The world was rapidly shifting towards an acceptance of Mantell’s theory, and a few weeks after the meeting in which the megalosaurus was unveiled, Cuvier finally agreed that the giant herbivorous teeth were indeed reptilian in origin. Mantell was intensely gratified, and soon after came almost by chance upon the conclusive evidence he’d so long sought. Early that autumn he spent a day at the Royal College of Surgeons, searching through the Hunterian Museum’s vast reserve of anatomical specimens to see if he could find a reptilian tooth that bore even a vague resemblance to his find. The work was dispiriting, and he was about to give it up when the assistant curator, Samuel Stutchbury, came ambling over for a chat. Stutchbury, it transpired, was familiar with tropical reptiles from having worked sporadically at cataloguing the specimens that slave ships sometimes deposited in Bristol, and he immediately saw a startling similarity between Mantell’s tooth and that of the iguana, despite the unholy disparity in size. An iguana is about three feet long; scaling up, Mantell calculated rapidly, might make his own creature a mighty sixty feet.

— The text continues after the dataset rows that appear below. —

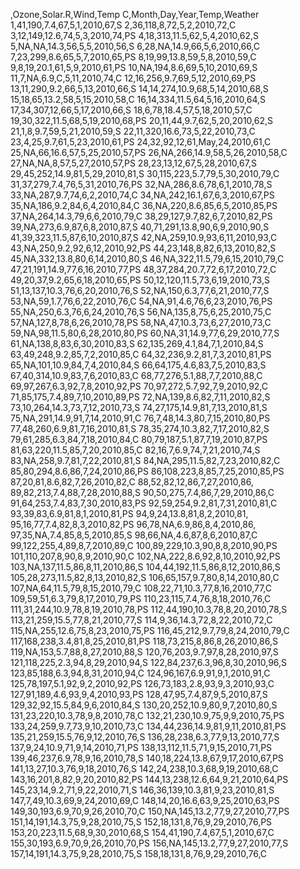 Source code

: ,Ozone,Solar.R,Wind,Temp C,Month,Day,Year,Temp,Weather
1,41,190,7.4,67,5,1,2010,67,S
2,36,118,8,72,5,2,2010,72,C
3,12,149,12.6,74,5,3,2010,74,PS
4,18,313,11.5,62,5,4,2010,62,S
5,NA,NA,14.3,56,5,5,2010,56,S
6,28,NA,14.9,66,5,6,2010,66,C
7,23,299,8.6,65,5,7,2010,65,PS
8,19,99,13.8,59,5,8,2010,59,C
9,8,19,20.1,61,5,9,2010,61,PS
10,NA,194,8.6,69,5,10,2010,69,S
11,7,NA,6.9,C,5,11,2010,74,C
12,16,256,9.7,69,5,12,2010,69,PS
13,11,290,9.2,66,5,13,2010,66,S
14,14,274,10.9,68,5,14,2010,68,S
15,18,65,13.2,58,5,15,2010,58,C
16,14,334,11.5,64,5,16,2010,64,S
17,34,307,12,66,5,17,2010,66,S
18,6,78,18.4,57,5,18,2010,57,C
19,30,322,11.5,68,5,19,2010,68,PS
20,11,44,9.7,62,5,20,2010,62,S
21,1,8,9.7,59,5,21,2010,59,S
22,11,320,16.6,73,5,22,2010,73,C
23,4,25,9.7,61,5,23,2010,61,PS
24,32,92,12,61,May,24,2010,61,C
25,NA,66,16.6,57,5,25,2010,57,PS
26,NA,266,14.9,58,5,26,2010,58,C
27,NA,NA,8,57,5,27,2010,57,PS
28,23,13,12,67,5,28,2010,67,S
29,45,252,14.9,81,5,29,2010,81,S
30,115,223,5.7,79,5,30,2010,79,C
31,37,279,7.4,76,5,31,2010,76,PS
32,NA,286,8.6,78,6,1,2010,78,S
33,NA,287,9.7,74,6,2,2010,74,C
34,NA,242,16.1,67,6,3,2010,67,PS
35,NA,186,9.2,84,6,4,2010,84,C
36,NA,220,8.6,85,6,5,2010,85,PS
37,NA,264,14.3,79,6,6,2010,79,C
38,29,127,9.7,82,6,7,2010,82,PS
39,NA,273,6.9,87,6,8,2010,87,S
40,71,291,13.8,90,6,9,2010,90,S
41,39,323,11.5,87,6,10,2010,87,S
42,NA,259,10.9,93,6,11,2010,93,C
43,NA,250,9.2,92,6,12,2010,92,PS
44,23,148,8,82,6,13,2010,82,S
45,NA,332,13.8,80,6,14,2010,80,S
46,NA,322,11.5,79,6,15,2010,79,C
47,21,191,14.9,77,6,16,2010,77,PS
48,37,284,20.7,72,6,17,2010,72,C
49,20,37,9.2,65,6,18,2010,65,PS
50,12,120,11.5,73,6,19,2010,73,S
51,13,137,10.3,76,6,20,2010,76,S
52,NA,150,6.3,77,6,21,2010,77,S
53,NA,59,1.7,76,6,22,2010,76,C
54,NA,91,4.6,76,6,23,2010,76,PS
55,NA,250,6.3,76,6,24,2010,76,S
56,NA,135,8,75,6,25,2010,75,C
57,NA,127,8,78,6,26,2010,78,PS
58,NA,47,10.3,73,6,27,2010,73,C
59,NA,98,11.5,80,6,28,2010,80,PS
60,NA,31,14.9,77,6,29,2010,77,S
61,NA,138,8,83,6,30,2010,83,S
62,135,269,4.1,84,7,1,2010,84,S
63,49,248,9.2,85,7,2,2010,85,C
64,32,236,9.2,81,7,3,2010,81,PS
65,NA,101,10.9,84,7,4,2010,84,S
66,64,175,4.6,83,7,5,2010,83,S
67,40,314,10.9,83,7,6,2010,83,C
68,77,276,5.1,88,7,7,2010,88,C
69,97,267,6.3,92,7,8,2010,92,PS
70,97,272,5.7,92,7,9,2010,92,C
71,85,175,7.4,89,7,10,2010,89,PS
72,NA,139,8.6,82,7,11,2010,82,S
73,10,264,14.3,73,7,12,2010,73,S
74,27,175,14.9,81,7,13,2010,81,S
75,NA,291,14.9,91,7,14,2010,91,C
76,7,48,14.3,80,7,15,2010,80,PS
77,48,260,6.9,81,7,16,2010,81,S
78,35,274,10.3,82,7,17,2010,82,S
79,61,285,6.3,84,7,18,2010,84,C
80,79,187,5.1,87,7,19,2010,87,PS
81,63,220,11.5,85,7,20,2010,85,C
82,16,7,6.9,74,7,21,2010,74,S
83,NA,258,9.7,81,7,22,2010,81,S
84,NA,295,11.5,82,7,23,2010,82,C
85,80,294,8.6,86,7,24,2010,86,PS
86,108,223,8,85,7,25,2010,85,PS
87,20,81,8.6,82,7,26,2010,82,C
88,52,82,12,86,7,27,2010,86,
89,82,213,7.4,88,7,28,2010,88,S
90,50,275,7.4,86,7,29,2010,86,C
91,64,253,7.4,83,7,30,2010,83,PS
92,59,254,9.2,81,7,31,2010,81,C
93,39,83,6.9,81,8,1,2010,81,PS
94,9,24,13.8,81,8,2,2010,81,
95,16,77,7.4,82,8,3,2010,82,PS
96,78,NA,6.9,86,8,4,2010,86,
97,35,NA,7.4,85,8,5,2010,85,S
98,66,NA,4.6,87,8,6,2010,87,C
99,122,255,4,89,8,7,2010,89,C
100,89,229,10.3,90,8,8,2010,90,PS
101,110,207,8,90,8,9,2010,90,C
102,NA,222,8.6,92,8,10,2010,92,PS
103,NA,137,11.5,86,8,11,2010,86,S
104,44,192,11.5,86,8,12,2010,86,S
105,28,273,11.5,82,8,13,2010,82,S
106,65,157,9.7,80,8,14,2010,80,C
107,NA,64,11.5,79,8,15,2010,79,C
108,22,71,10.3,77,8,16,2010,77,C
109,59,51,6.3,79,8,17,2010,79,PS
110,23,115,7.4,76,8,18,2010,76,C
111,31,244,10.9,78,8,19,2010,78,PS
112,44,190,10.3,78,8,20,2010,78,S
113,21,259,15.5,77,8,21,2010,77,S
114,9,36,14.3,72,8,22,2010,72,C
115,NA,255,12.6,75,8,23,2010,75,PS
116,45,212,9.7,79,8,24,2010,79,C
117,168,238,3.4,81,8,25,2010,81,PS
118,73,215,8,86,8,26,2010,86,S
119,NA,153,5.7,88,8,27,2010,88,S
120,76,203,9.7,97,8,28,2010,97,S
121,118,225,2.3,94,8,29,2010,94,S
122,84,237,6.3,96,8,30,2010,96,S
123,85,188,6.3,94,8,31,2010,94,C
124,96,167,6.9,91,9,1,2010,91,C
125,78,197,5.1,92,9,2,2010,92,PS
126,73,183,2.8,93,9,3,2010,93,C
127,91,189,4.6,93,9,4,2010,93,PS
128,47,95,7.4,87,9,5,2010,87,S
129,32,92,15.5,84,9,6,2010,84,S
130,20,252,10.9,80,9,7,2010,80,S
131,23,220,10.3,78,9,8,2010,78,C
132,21,230,10.9,75,9,9,2010,75,PS
133,24,259,9.7,73,9,10,2010,73,C
134,44,236,14.9,81,9,11,2010,81,PS
135,21,259,15.5,76,9,12,2010,76,S
136,28,238,6.3,77,9,13,2010,77,S
137,9,24,10.9,71,9,14,2010,71,PS
138,13,112,11.5,71,9,15,2010,71,PS
139,46,237,6.9,78,9,16,2010,78,S
140,18,224,13.8,67,9,17,2010,67,PS
141,13,27,10.3,76,9,18,2010,76,S
142,24,238,10.3,68,9,19,2010,68,C
143,16,201,8,82,9,20,2010,82,PS
144,13,238,12.6,64,9,21,2010,64,PS
145,23,14,9.2,71,9,22,2010,71,S
146,36,139,10.3,81,9,23,2010,81,S
147,7,49,10.3,69,9,24,2010,69,C
148,14,20,16.6,63,9,25,2010,63,PS
149,30,193,6.9,70,9,26,2010,70,C
150,NA,145,13.2,77,9,27,2010,77,PS
151,14,191,14.3,75,9,28,2010,75,S
152,18,131,8,76,9,29,2010,76,PS
153,20,223,11.5,68,9,30,2010,68,S
154,41,190,7.4,67,5,1,2010,67,C
155,30,193,6.9,70,9,26,2010,70,PS
156,NA,145,13.2,77,9,27,2010,77,S
157,14,191,14.3,75,9,28,2010,75,S
158,18,131,8,76,9,29,2010,76,C
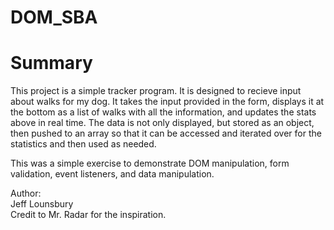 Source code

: # DOM_SBA

<h1>Summary</h1>

<p>This project is a simple tracker program. It is designed to recieve input about walks for my dog.  It takes the input provided in the form, displays it at the bottom as a list of walks with all the information, and updates the stats above in real time.  The data is not only displayed, but stored as an object, then pushed to an array so that it can be accessed and iterated over for the statistics and then used as needed.</p>

<p>This was a simple exercise to demonstrate DOM manipulation, form validation, event listeners, and data manipulation.</p>

<footer>Author:</footer>
<footer>Jeff Lounsbury</footer>


<footer>Credit to Mr. Radar for the inspiration.</footer> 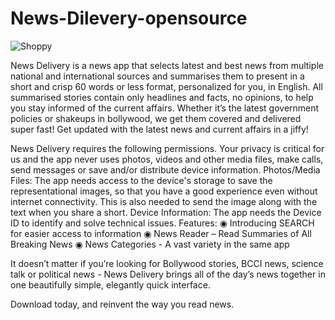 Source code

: # News-Dilevery-opensource

![Shoppy](https://raw.githubusercontent.com/nababrata12/MyPortfolio/master/src/Assets/banner.png)

News Delivery is a news app that selects latest and best news from multiple national and international sources and summarises them to present in a short and crisp 60 words or less format, personalized for you, in English. All summarised stories contain only headlines and facts, no opinions, to help you stay informed of the current affairs. Whether it’s the latest government policies or shakeups in bollywood, we get them covered and delivered super fast! Get updated with the latest news and current affairs in a jiffy!

News Delivery requires the following permissions. Your privacy is critical for us and the app never uses photos, videos and other media files, make calls, send messages or save and/or distribute device information.
Photos/Media Files: The app needs access to the device's storage to save the representational images, so that you have a good experience even without internet connectivity. This is also needed to send the image along with the text when you share a short.
Device Information: The app needs the Device ID to identify and solve technical issues.
Features:
◉ Introducing SEARCH for easier access to information
◉ News Reader – Read Summaries of All Breaking News
◉ News Categories - A vast variety in the same app

It doesn’t matter if you’re looking for Bollywood stories, BCCI news, science talk or political news - News Delivery brings all of the day’s news together in one beautifully simple, elegantly quick interface.

Download today, and reinvent the way you read news.
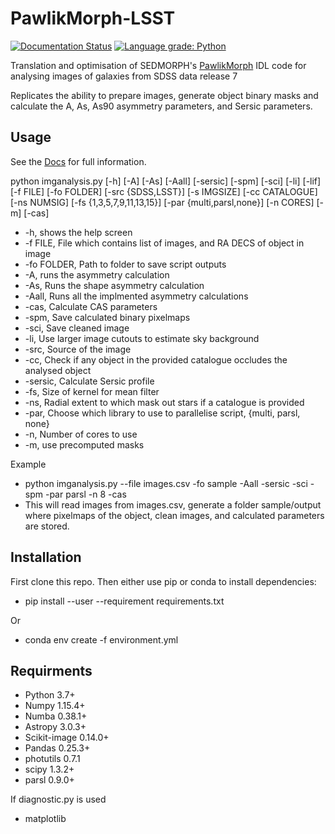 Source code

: # PawlikMorph-LSST
[![Documentation Status](https://readthedocs.org/projects/pawlikmorph-lsst/badge/?version=latest)](https://pawlikmorph-lsst.readthedocs.io/en/latest/?badge=latest) [![Language grade: Python](https://img.shields.io/lgtm/grade/python/g/lewisfish/PawlikMorph-LSST.svg?logo=lgtm&logoWidth=18)](https://lgtm.com/projects/g/lewisfish/PawlikMorph-LSST/context:python)

Translation and optimisation of SEDMORPH's [PawlikMorph](https://github.com/SEDMORPH/PawlikMorph) IDL code for analysing images of galaxies from SDSS data release 7

Replicates the ability to prepare images, generate object binary masks and calculate the A, As, As90 asymmetry parameters, and Sersic parameters.

## Usage

See the [Docs](https://pawlikmorph-lsst.readthedocs.io/en/latest/) for full information.

python imganalysis.py [-h] [-A] [-As] [-Aall] [-sersic] [-spm] [-sci] [-li]
                      [-lif] [-f FILE] [-fo FOLDER] [-src {SDSS,LSST}]
                      [-s IMGSIZE] [-cc CATALOGUE] [-ns NUMSIG]
                      [-fs {1,3,5,7,9,11,13,15}] [-par {multi,parsl,none}]
                      [-n CORES] [-m] [-cas]



 - -h, shows the help screen
 - -f FILE, File which contains list of images, and RA DECS of object in image
 - -fo FOLDER, Path to folder to save script outputs
 - -A, runs the asymmetry calculation
 - -As, Runs the shape asymmetry calculation
 - -Aall, Runs all the implmented asymmetry calculations
 - -cas, Calculate CAS parameters
 - -spm, Save calculated binary pixelmaps
 - -sci, Save cleaned image
 - -li, Use larger image cutouts to estimate sky background
 - -src, Source of the image
 - -cc, Check if any object in the provided catalogue occludes the analysed object
 - -sersic, Calculate Sersic profile
 - -fs, Size of kernel for mean filter
 - -ns, Radial extent to which mask out stars if a catalogue is provided
 - -par, Choose which library to use to parallelise script, {multi, parsl, none}
 - -n, Number of cores to use
 - -m, use precomputed masks
 
 Example
  - python imganalysis.py --file images.csv -fo sample -Aall -sersic -sci -spm -par parsl -n 8 -cas
  - This will read images from images.csv, generate a folder sample/output where pixelmaps of the object, clean images, and calculated parameters are stored.

## Installation

First clone this repo. Then either use pip or conda to install dependencies:
  - pip install --user --requirement requirements.txt
  
  Or
  - conda env create -f environment.yml

## Requirments
 - Python 3.7+
 - Numpy 1.15.4+
 - Numba 0.38.1+
 - Astropy 3.0.3+
 - Scikit-image 0.14.0+
 - Pandas 0.25.3+
 - photutils 0.7.1
 - scipy 1.3.2+
 - parsl 0.9.0+

 
 If diagnostic.py is used 
 - matplotlib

In 1825, Mantell’s paper on the giant lizard – now named
Iguanodon mantelli
, from the Greek for ‘iguana tooth’ – was read out to the Royal Society. By the end of the year, he was formally invited to become a Fellow. It was probably the happiest moment of his life, and heralded a period of unprecedented professional acclaim. Mantell began to lecture widely on the dinosaurs and their realm, bringing the lost world to life with such passion that his audiences were by all accounts spellbound.

He was still avidly collecting fossils, and in 1834 a find confirmed his earliest instincts about the iguanodon. The Maid-stone slab, as it became known, was a huge lump of rock unearthed from a quarry in Kent. Embedded in it were a great variety of guddled bones, some broken and some incomplete, which Mantell instantly recognised as belonging to one or more iguanodons. This find was complete enough to allow him for the first time to make a proper guess at the creature’s form, assembling what looked in his initial drawing of it something like a large reptilian dog, around thirty feet long, with a coiling tail and a spike parked on its snout. In time it became apparent to him that the fore-limbs were shorter and more delicate than the hind, and could be used for plucking foliage, though in this as in much else he was contradicted by his bitter rival, the creationist Richard Owen, curator of the British Museum, who coined the word
dinosaur
and attempted to take credit for the discovery of the iguanodon.

This fortunate period in Mantell’s career wasn’t destined to last for long. The medical practice he established in Brighton in 1833 almost bankrupted him, and while the town council saved him temporarily by buying up the premises for use as a museum, he made such a botch of this as a financial venture that his wife Mary Ann, who had illustrated his books with her own drawings, left him, taking their four children with her. A little later Mantell’s beloved daughter died, and between these two nightmarish events he became so seriously short of funds that the vast collection of fossils he’d assembled since childhood had to be sold in its entirety to the British Museum. The crowning insult came in 1841, when, living alone in Clapham, Mantell was injured in a carriage accident that permanently damaged his spine. He survived for just over a decade, still working almost daily despite the increasing pain, and died at the last in the winter of 1852, accidentally overdosing on the opium he’d begun to take liberally in the wake of his injury.